The Reader-Writer's problem deals with synchronizing multiple processes which are categorized into 2 types namely:

  • Readers - They read data from a shared memory location
  • Writers - They write data to the shared memory location

Before diving into the solutions we can propose for the problem, we should know the basic implementation of a semaphore. It can also be found in the file implementation.cpp and is explained below

Implementation of Semaphore

The Process Control Block

struct PCB{
    PCB *next;
    // All the other details of a process that a PCB contains
    .
    .
    .
    .
    .
}

Processes are stored in the memory using structures called PCBs. They contain important information of a process like the return address, variables, etc.
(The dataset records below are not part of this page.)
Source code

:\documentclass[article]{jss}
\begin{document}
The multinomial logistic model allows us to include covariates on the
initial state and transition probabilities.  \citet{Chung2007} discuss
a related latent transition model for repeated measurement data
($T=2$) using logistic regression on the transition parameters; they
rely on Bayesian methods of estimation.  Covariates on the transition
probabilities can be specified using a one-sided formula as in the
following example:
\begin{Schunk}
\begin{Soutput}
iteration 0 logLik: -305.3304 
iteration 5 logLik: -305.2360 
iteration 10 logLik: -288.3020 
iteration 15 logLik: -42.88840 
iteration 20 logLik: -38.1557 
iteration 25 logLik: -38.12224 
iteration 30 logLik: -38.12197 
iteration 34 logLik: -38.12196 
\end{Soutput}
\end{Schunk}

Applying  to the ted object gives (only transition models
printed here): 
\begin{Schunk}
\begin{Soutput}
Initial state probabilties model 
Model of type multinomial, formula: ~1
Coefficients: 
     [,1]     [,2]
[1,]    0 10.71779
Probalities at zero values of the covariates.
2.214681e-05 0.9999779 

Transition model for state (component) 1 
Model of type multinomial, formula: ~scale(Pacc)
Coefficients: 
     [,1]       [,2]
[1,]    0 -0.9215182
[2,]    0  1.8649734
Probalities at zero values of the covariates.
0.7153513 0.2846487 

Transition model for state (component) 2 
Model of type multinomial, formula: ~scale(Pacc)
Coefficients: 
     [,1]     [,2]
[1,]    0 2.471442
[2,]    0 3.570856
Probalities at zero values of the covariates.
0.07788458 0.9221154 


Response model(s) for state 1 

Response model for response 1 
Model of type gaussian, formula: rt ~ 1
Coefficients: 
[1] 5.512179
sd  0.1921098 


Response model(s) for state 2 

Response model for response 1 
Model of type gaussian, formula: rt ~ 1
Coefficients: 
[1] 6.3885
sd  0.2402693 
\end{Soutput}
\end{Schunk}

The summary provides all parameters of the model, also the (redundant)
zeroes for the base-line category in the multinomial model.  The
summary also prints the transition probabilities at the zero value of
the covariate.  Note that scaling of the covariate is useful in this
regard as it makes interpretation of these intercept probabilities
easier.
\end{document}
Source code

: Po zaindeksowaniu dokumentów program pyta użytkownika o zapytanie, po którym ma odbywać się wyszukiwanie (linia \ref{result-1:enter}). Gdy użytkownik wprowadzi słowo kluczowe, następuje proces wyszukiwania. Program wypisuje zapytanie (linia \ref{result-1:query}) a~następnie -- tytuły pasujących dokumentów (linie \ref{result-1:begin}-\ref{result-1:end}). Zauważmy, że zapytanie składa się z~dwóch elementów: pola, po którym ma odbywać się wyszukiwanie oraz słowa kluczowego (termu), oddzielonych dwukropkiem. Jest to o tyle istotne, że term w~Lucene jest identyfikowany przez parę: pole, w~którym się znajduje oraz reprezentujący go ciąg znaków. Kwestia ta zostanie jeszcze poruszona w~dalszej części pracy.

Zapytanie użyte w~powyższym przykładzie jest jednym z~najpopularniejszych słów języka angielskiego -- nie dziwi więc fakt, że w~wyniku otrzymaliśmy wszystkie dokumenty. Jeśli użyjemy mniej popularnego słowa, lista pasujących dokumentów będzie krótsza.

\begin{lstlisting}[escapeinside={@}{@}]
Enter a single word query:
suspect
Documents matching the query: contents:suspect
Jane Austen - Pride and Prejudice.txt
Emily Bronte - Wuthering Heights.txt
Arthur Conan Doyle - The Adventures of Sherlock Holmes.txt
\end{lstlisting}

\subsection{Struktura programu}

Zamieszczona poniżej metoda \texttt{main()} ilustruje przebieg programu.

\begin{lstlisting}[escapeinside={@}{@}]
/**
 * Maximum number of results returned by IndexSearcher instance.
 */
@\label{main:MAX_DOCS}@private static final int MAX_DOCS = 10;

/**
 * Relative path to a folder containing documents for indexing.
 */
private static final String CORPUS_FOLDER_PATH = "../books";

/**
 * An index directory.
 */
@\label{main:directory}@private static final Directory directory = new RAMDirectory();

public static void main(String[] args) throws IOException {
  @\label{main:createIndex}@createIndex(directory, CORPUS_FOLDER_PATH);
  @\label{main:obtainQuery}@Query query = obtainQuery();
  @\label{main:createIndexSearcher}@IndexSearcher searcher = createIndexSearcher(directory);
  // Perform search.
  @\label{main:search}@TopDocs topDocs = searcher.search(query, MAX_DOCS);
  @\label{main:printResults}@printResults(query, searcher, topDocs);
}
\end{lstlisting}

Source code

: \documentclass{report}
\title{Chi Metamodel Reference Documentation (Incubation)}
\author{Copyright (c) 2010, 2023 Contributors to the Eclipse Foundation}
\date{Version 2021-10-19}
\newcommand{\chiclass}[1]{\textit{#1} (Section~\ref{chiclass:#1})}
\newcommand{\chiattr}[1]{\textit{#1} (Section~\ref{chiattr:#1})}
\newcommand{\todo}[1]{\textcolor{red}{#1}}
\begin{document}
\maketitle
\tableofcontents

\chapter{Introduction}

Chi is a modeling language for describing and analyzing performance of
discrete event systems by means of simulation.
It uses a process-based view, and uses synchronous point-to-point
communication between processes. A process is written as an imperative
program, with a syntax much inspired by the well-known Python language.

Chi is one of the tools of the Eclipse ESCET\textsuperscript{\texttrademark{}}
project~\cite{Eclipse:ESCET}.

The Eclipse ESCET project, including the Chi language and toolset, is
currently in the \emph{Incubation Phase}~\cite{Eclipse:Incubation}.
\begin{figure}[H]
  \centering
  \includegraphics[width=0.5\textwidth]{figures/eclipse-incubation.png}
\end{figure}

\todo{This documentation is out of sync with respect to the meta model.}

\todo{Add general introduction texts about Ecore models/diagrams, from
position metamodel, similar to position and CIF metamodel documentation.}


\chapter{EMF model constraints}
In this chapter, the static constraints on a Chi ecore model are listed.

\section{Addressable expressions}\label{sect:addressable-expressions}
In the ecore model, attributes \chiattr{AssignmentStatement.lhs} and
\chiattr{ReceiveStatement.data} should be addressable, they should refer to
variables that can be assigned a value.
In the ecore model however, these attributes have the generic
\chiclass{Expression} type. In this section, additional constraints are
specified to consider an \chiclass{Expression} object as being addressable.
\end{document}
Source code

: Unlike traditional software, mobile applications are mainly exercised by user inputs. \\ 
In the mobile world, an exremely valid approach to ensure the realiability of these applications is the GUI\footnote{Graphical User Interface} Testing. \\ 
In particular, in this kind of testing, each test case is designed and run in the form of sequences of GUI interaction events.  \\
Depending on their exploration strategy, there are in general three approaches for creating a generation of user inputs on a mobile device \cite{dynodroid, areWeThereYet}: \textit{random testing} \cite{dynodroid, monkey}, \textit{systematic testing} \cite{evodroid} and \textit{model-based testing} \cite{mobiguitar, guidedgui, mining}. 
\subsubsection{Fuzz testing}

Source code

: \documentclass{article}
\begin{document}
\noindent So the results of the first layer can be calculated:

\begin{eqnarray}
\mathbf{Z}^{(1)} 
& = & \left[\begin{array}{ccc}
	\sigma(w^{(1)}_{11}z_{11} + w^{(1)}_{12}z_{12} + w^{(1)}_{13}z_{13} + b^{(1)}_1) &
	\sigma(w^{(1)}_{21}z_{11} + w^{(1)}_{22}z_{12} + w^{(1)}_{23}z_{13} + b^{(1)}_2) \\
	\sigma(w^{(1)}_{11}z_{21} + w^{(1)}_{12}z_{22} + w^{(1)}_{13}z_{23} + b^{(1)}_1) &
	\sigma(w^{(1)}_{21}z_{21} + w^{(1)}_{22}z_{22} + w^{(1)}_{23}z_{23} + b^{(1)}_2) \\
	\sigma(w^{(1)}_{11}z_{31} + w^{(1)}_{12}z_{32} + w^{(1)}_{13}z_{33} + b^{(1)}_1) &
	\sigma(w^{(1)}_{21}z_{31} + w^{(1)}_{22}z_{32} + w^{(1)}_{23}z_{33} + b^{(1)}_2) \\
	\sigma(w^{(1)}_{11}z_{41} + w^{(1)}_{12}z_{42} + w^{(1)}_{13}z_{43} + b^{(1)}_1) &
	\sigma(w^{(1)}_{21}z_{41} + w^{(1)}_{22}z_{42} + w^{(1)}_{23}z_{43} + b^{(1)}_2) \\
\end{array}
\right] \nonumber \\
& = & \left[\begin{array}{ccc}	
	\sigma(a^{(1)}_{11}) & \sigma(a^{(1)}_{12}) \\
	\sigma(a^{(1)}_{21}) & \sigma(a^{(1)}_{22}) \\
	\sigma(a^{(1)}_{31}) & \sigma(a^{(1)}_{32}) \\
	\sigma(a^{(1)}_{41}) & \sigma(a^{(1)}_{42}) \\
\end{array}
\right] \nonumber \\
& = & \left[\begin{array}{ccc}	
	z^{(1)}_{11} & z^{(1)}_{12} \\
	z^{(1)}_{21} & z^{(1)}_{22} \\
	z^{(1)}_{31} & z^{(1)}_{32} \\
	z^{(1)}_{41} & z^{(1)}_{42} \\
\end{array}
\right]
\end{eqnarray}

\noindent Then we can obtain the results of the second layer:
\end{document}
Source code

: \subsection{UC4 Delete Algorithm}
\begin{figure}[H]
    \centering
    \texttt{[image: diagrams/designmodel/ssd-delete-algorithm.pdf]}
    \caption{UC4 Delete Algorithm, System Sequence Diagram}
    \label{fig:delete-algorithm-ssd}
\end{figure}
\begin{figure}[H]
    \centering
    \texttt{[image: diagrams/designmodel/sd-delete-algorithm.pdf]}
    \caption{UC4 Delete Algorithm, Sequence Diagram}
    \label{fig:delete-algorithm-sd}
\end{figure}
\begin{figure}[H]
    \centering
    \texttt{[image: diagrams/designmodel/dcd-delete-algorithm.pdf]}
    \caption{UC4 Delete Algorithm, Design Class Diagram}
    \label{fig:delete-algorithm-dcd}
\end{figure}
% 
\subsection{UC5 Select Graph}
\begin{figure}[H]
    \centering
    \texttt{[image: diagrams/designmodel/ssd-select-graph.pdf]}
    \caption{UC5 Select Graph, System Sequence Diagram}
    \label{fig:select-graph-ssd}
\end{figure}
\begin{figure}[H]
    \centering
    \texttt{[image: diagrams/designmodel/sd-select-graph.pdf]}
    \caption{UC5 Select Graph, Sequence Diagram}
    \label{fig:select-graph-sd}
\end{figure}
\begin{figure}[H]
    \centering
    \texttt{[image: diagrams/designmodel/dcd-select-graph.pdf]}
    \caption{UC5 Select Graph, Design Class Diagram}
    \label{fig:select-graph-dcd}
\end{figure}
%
The FIFO structure - Queue

struct Queue{

    ProcessControlBlock *front, *rear;

    Queue(){
        front = nullptr;
        rear = nullptr;
    }

    // Function that pushes a PCB at the rear end of the queue
    void push(int pID){
        ProcessControlBlock *pcb = new ProcessControlBlock();
        pcb->ID = pID;
        if(rear == nullptr){
            front = pcb;
            rear = pcb;
        }else{
            rear->next = pcb;
            rear = pcb;
        }
    }

    // Function that pops a PCB from the front end of the queue
    ProcessControlBlock *pop(){
        if(front == nullptr){
            return nullptr;
        }else{
            ProcessControlBlock *pcb = front;
            front = front->next;
            if(front == nullptr){
                rear = nullptr;
            }
            return pcb;
        }
    }

};

We need a data structure to store the processes that are blocked by a semaphore. This is implemented above using a linked list of PCBs. We use queue in order to achieve FCFS implementation.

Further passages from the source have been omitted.